**Exercise objective:** Output the run of lines that opens with the first line of the material below and closes with the line containing "condiciones atmosféricas adversas.", both included, and drop the pictures.
Dataset section start
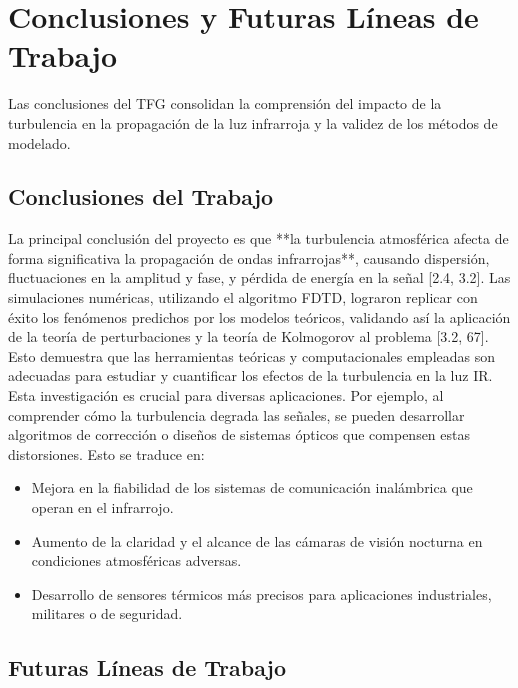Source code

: \section{Conclusiones y Futuras Líneas de Trabajo} Las conclusiones del TFG consolidan la comprensión del impacto de la turbulencia en la propagación de la luz infrarroja y la validez de los métodos de modelado. 

\subsection{Conclusiones del Trabajo} La principal conclusión del proyecto es que **la turbulencia atmosférica afecta de forma significativa la propagación de ondas infrarrojas**, causando dispersión, fluctuaciones en la amplitud y fase, y pérdida de energía en la señal [2.4, 3.2]. Las simulaciones numéricas, utilizando el algoritmo FDTD, lograron replicar con éxito los fenómenos predichos por los modelos teóricos, validando así la aplicación de la teoría de perturbaciones y la teoría de Kolmogorov al problema [3.2, 67]. Esto demuestra que las herramientas teóricas y computacionales empleadas son adecuadas para estudiar y cuantificar los efectos de la turbulencia en la luz IR. Esta investigación es crucial para diversas aplicaciones. Por ejemplo, al comprender cómo la turbulencia degrada las señales, se pueden desarrollar algoritmos de corrección o diseños de sistemas ópticos que compensen estas distorsiones. Esto se traduce en: 

\begin{itemize}[noitemsep,topsep=0pt] 
    \item Mejora en la fiabilidad de los sistemas de comunicación inalámbrica que operan en el infrarrojo. 
    \item Aumento de la claridad y el alcance de las cámaras de visión nocturna en condiciones atmosféricas adversas. 
    \item Desarrollo de sensores térmicos más precisos para aplicaciones industriales, militares o de seguridad. 
\end{itemize} 

\subsection{Futuras Líneas de Trabajo}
Dataset section end
**Output for this task:**
Source code

: \section{Conclusiones y Futuras Líneas de Trabajo} Las conclusiones del TFG consolidan la comprensión del impacto de la turbulencia en la propagación de la luz infrarroja y la validez de los métodos de modelado. 

\subsection{Conclusiones del Trabajo} La principal conclusión del proyecto es que **la turbulencia atmosférica afecta de forma significativa la propagación de ondas infrarrojas**, causando dispersión, fluctuaciones en la amplitud y fase, y pérdida de energía en la señal [2.4, 3.2]. Las simulaciones numéricas, utilizando el algoritmo FDTD, lograron replicar con éxito los fenómenos predichos por los modelos teóricos, validando así la aplicación de la teoría de perturbaciones y la teoría de Kolmogorov al problema [3.2, 67]. Esto demuestra que las herramientas teóricas y computacionales empleadas son adecuadas para estudiar y cuantificar los efectos de la turbulencia en la luz IR. Esta investigación es crucial para diversas aplicaciones. Por ejemplo, al comprender cómo la turbulencia degrada las señales, se pueden desarrollar algoritmos de corrección o diseños de sistemas ópticos que compensen estas distorsiones. Esto se traduce en: 

\begin{itemize}[noitemsep,topsep=0pt] 
    \item Mejora en la fiabilidad de los sistemas de comunicación inalámbrica que operan en el infrarrojo. 
    \item Aumento de la claridad y el alcance de las cámaras de visión nocturna en condiciones atmosféricas adversas. 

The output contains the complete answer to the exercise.